We need to educate and integrate the immigrants we already have, help them get a job and start contributing to the local economy and society. If we introduce the Blue Cards system, we can control who comes,who goes,where he goes and attract how many we need,of what skill and which country needs them.We should have a common immigration policy in EU.
The EU Blue Cards system in my opinion, will provide Europe the chance to allow the right amount, of the right skills workers to enter the European market. Making it more competitive like Canada's or America's.

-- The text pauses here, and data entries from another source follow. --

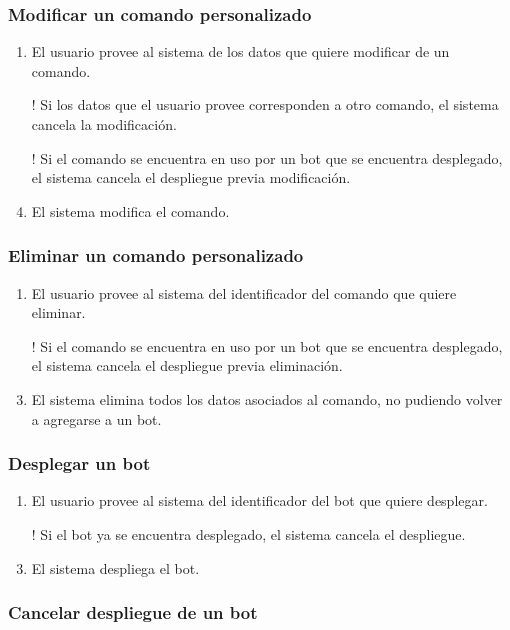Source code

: \subsubsection{Modificar un comando personalizado}

\begin{enumerate}
	\item El usuario provee al sistema de los datos que quiere modificar de un comando.
	\item[!] Si los datos que el usuario provee corresponden a otro comando, el sistema cancela la modificación.
	\item[!] Si el comando se encuentra en uso por un bot que se encuentra desplegado, el sistema cancela el despliegue previa modificación.
	\item El sistema modifica el comando.
\end{enumerate}

\subsubsection{Eliminar un comando personalizado}

\begin{enumerate}
	\item El usuario provee al sistema del identificador del comando que quiere eliminar.
	\item[!] Si el comando se encuentra en uso por un bot que se encuentra desplegado, el sistema cancela el despliegue previa eliminación.
	\item El sistema elimina todos los datos asociados al comando, no pudiendo volver a agregarse a un bot.
\end{enumerate}

\subsubsection{Desplegar un bot}

\begin{enumerate}
	\item El usuario provee al sistema del identificador del bot que quiere desplegar.
	\item[!] Si el bot ya se encuentra desplegado, el sistema cancela el despliegue.
	\item El sistema despliega el bot.
\end{enumerate}

\subsubsection{Cancelar despliegue de un bot}

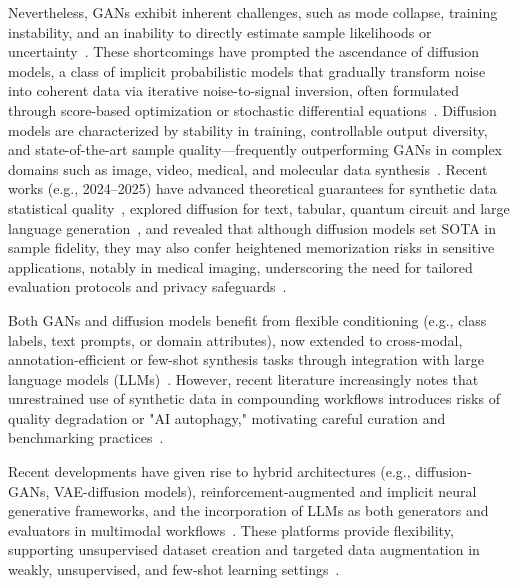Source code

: \documentclass[sigconf]{acmart}
\begin{document}
Nevertheless, GANs exhibit inherent challenges, such as mode collapse, training instability, and an inability to directly estimate sample likelihoods or uncertainty~\cite{ref5,ref13,ref75,ref90,ref22,ref89}. These shortcomings have prompted the ascendance of diffusion models, a class of implicit probabilistic models that gradually transform noise into coherent data via iterative noise-to-signal inversion, often formulated through score-based optimization or stochastic differential equations~\cite{ref10,ref16,ref21,ref22,ref23,ref24,ref25,ref26,ref75,ref81,ref82,ref89}. Diffusion models are characterized by stability in training, controllable output diversity, and state-of-the-art sample quality---frequently outperforming GANs in complex domains such as image, video, medical, and molecular data synthesis~\cite{ref15,ref16,ref18,ref21,ref24,ref25,ref75,ref81,ref89,ref26}. Recent works (e.g., 2024--2025) have advanced theoretical guarantees for synthetic data statistical quality~\cite{ref10,ref24}, explored diffusion for text, tabular, quantum circuit and large language generation~\cite{ref1,ref14,ref16,ref25}, and revealed that although diffusion models set SOTA in sample fidelity, they may also confer heightened memorization risks in sensitive applications, notably in medical imaging, underscoring the need for tailored evaluation protocols and privacy safeguards~\cite{ref21,ref89}.

Both GANs and diffusion models benefit from flexible conditioning (e.g., class labels, text prompts, or domain attributes), now extended to cross-modal, annotation-efficient or few-shot synthesis tasks through integration with large language models (LLMs)~\cite{ref14,ref23,ref24,ref25,ref82,ref89,ref90}. However, recent literature increasingly notes that unrestrained use of synthetic data in compounding workflows introduces risks of quality degradation or "AI autophagy," motivating careful curation and benchmarking practices~\cite{ref82,ref89}.

Recent developments have given rise to hybrid architectures (e.g., diffusion-GANs, VAE-diffusion models), reinforcement-augmented and implicit neural generative frameworks, and the incorporation of LLMs as both generators and evaluators in multimodal workflows~\cite{ref2,ref6,ref13,ref16,ref18,ref22,ref23,ref25,ref82,ref89,ref90}. These platforms provide flexibility, supporting unsupervised dataset creation and targeted data augmentation in weakly, unsupervised, and few-shot learning settings~\cite{ref12,ref23,ref26,ref27,ref64,ref81}.
\end{document}
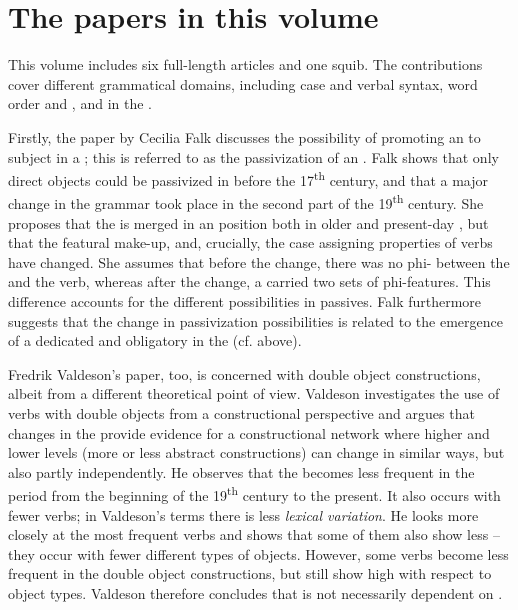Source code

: \documentclass[output=paper]{langscibook}
\begin{document}
\section{The papers in this volume}\label{sec:intro:4}


This volume includes six full-length articles and one squib. The contributions cover different grammatical domains, including case and verbal syntax, word order and , and  in the . 



Firstly, the paper by Cecilia Falk discusses the possibility of promoting an  to subject in a ; this is referred to as the passivization of an . Falk shows that only direct objects could be passivized in  before the 17\textsuperscript{th} century, and that a major change in the grammar took place in the second part of the 19\textsuperscript{th} century. She proposes that the  is merged in an  position both in older and present-day , but that the featural make-up, and, crucially, the case assigning properties of  verbs have changed. She assumes that before the change, there was no phi- between the  and the verb, whereas after the change, a  carried two sets of phi-features. This difference accounts for the different possibilities in passives. Falk furthermore suggests that the change in passivization possibilities is related to the emergence of a dedicated and obligatory  in the  (cf.  above).



Fredrik Valdeson’s paper, too, is concerned with double object constructions, albeit from a different theoretical point of view. Valdeson investigates the use of verbs with double objects from a constructional perspective and argues that changes in the  provide evidence for a constructional network where higher and lower levels (more or less abstract constructions) can change in similar ways, but also partly independently. He observes that the  becomes less frequent in the period from the beginning of the 19\textsuperscript{th} century to the present. It also occurs with fewer verbs; in Valdeson’s terms there is less \textit{lexical variation}. He looks more closely at the most frequent verbs and shows that some of them also show less  – they occur with fewer different types of objects. However, some verbs become less frequent in the double object constructions, but still show high  with respect to object types. Valdeson therefore concludes that  is not necessarily dependent on .
\end{document}
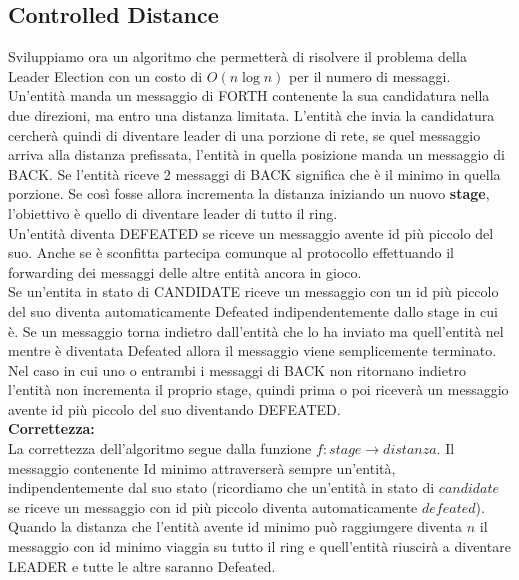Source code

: \subsection{Controlled Distance}
Sviluppiamo ora un algoritmo che permetterà di risolvere il problema della Leader Election con un costo di $O(n \log n)$ per il numero di messaggi. Un'entità manda un messaggio di FORTH contenente la sua candidatura nella due direzioni, ma entro una distanza limitata. L'entità che invia la candidatura cercherà quindi di diventare leader di una porzione di rete, se quel messaggio arriva alla distanza prefissata, l'entità in quella posizione manda un messaggio di BACK. Se l'entità riceve 2 messaggi di BACK significa che è il minimo in quella porzione. Se così fosse allora incrementa la distanza iniziando un nuovo \textbf{stage}, l'obiettivo è quello di diventare leader di tutto il ring.\\
Un'entità diventa DEFEATED se riceve un messaggio avente id più piccolo del suo. Anche se è sconfitta partecipa comunque al protocollo effettuando il forwarding dei messaggi delle altre entità ancora in gioco.\\
Se un'entita in stato di CANDIDATE riceve un messaggio con un id più piccolo del suo diventa automaticamente Defeated indipendentemente dallo stage in cui è. Se un messaggio torna indietro dall'entità che lo ha inviato ma quell'entità nel mentre è diventata Defeated allora il messaggio viene semplicemente terminato.\\ Nel caso in cui uno o entrambi i messaggi di BACK non ritornano indietro l'entità non incrementa il proprio stage, quindi prima o poi riceverà un messaggio avente id più piccolo del suo diventando DEFEATED.\\
\textbf{Correttezza:}\\
La correttezza dell'algoritmo segue dalla funzione $f: stage \longrightarrow distanza $. Il messaggio contenente Id minimo attraverserà sempre un'entità, indipendentemente dal suo stato (ricordiamo che un'entità in stato di $candidate$ se riceve un messaggio con id più piccolo diventa automaticamente $defeated$). Quando la distanza che l'entità avente id minimo può raggiungere diventa $n$ il messaggio con id minimo viaggia su tutto il ring e quell'entità riuscirà a diventare LEADER e tutte le altre saranno Defeated.

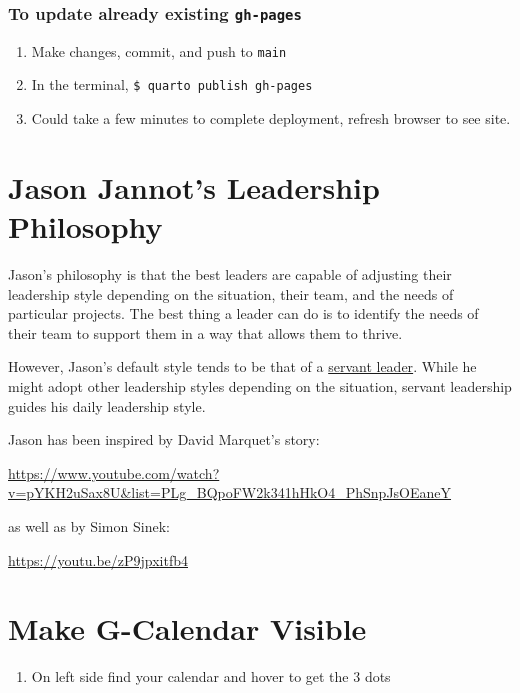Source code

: \documentclass[
  letterpaper,
  DIV=11,
  numbers=noendperiod]{scrreprt}
\providecommand{\tightlist}{%
  \setlength{\itemsep}{0pt}\setlength{\parskip}{0pt}}\usepackage{longtable,booktabs,array}
\begin{document}
\subsection{\texorpdfstring{To update already existing
\texttt{gh-pages}}{To update already existing gh-pages}}\label{to-update-already-existing-gh-pages}

\begin{enumerate}
\def\labelenumi{\arabic{enumi}.}
\tightlist
\item
  Make changes, commit, and push to \texttt{main}
\item
  In the terminal, \texttt{\$\ quarto\ publish\ gh-pages}\\
\item
  Could take a few minutes to complete deployment, refresh browser to
  see site.
\end{enumerate}

\chapter{Jason Jannot's Leadership Philosophy}\label{sec-jj-philosophy}

Jason's philosophy is that the best leaders are capable of adjusting
their leadership style depending on the situation, their team, and the
needs of particular projects. The best thing a leader can do is to
identify the needs of their team to support them in a way that allows
them to thrive.

However, Jason's default style tends to be that of a
\href{https://en.wikipedia.org/wiki/Servant_leadership}{servant leader}.
While he might adopt other leadership styles depending on the situation,
servant leadership guides his daily leadership style.

Jason has been inspired by David Marquet's story:

\url{https://www.youtube.com/watch?v=pYKH2uSax8U&list=PLg_BQpoFW2k341hHkO4_PhSnpJsOEaneY}

as well as by Simon Sinek:

\url{https://youtu.be/zP9jpxitfb4}

\chapter{Make G-Calendar Visible}\label{sec-calendar}

\begin{enumerate}
\def\labelenumi{\arabic{enumi}.}
\tightlist
\item
  On left side find your calendar and hover to get the 3 dots
\end{enumerate}
\end{document}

Establishing EU embassies abroad could also help. Immigrants won't chose to risk the illegal way to enter Europe, rather visit these employment centers and enter Europe legally. They apply, they are sent to the country that needs them, according their skills and education.
Companies that employ illegal immigrants should be fined. Illegal immigration, is actually promoting the exploitation and violation of human dignity and should be stopped. People smugglers and human traffickers are providing with human "stock," companies that want cheap labor. I am using the term "stock," because having humans cramped like sheep in a boat or a truck in the year of 2010, is disgraceful.
Due to Europe's messy immigration policies, many Europeans are starting feeling uncomfortable with their immigrant population, and we see a rise of the Far Right movement all over Europe. I will remind you, it took a deep financial depression, an immigration problem and a fundamentalist to create World War Two, and now we have two of the above.
It is not racist to control your immigration policies, it is wise. In this way you make sure the immigrants are integrated into your society and not being seen as "freeloaders" when they receive social welfare, you make sure there are jobs for the majority of the population both native and immigrant. Thus you do not create divisions in the society between the two communities.
Europe's policies are just creating second class citizens and do not help the integration of immigrants, as we see in countries like France or the UK. These countries always boasted for their openness and ability to integrate their immigrants, but they failed. We need a new approach, update our immigration policies and make them fair to everyone.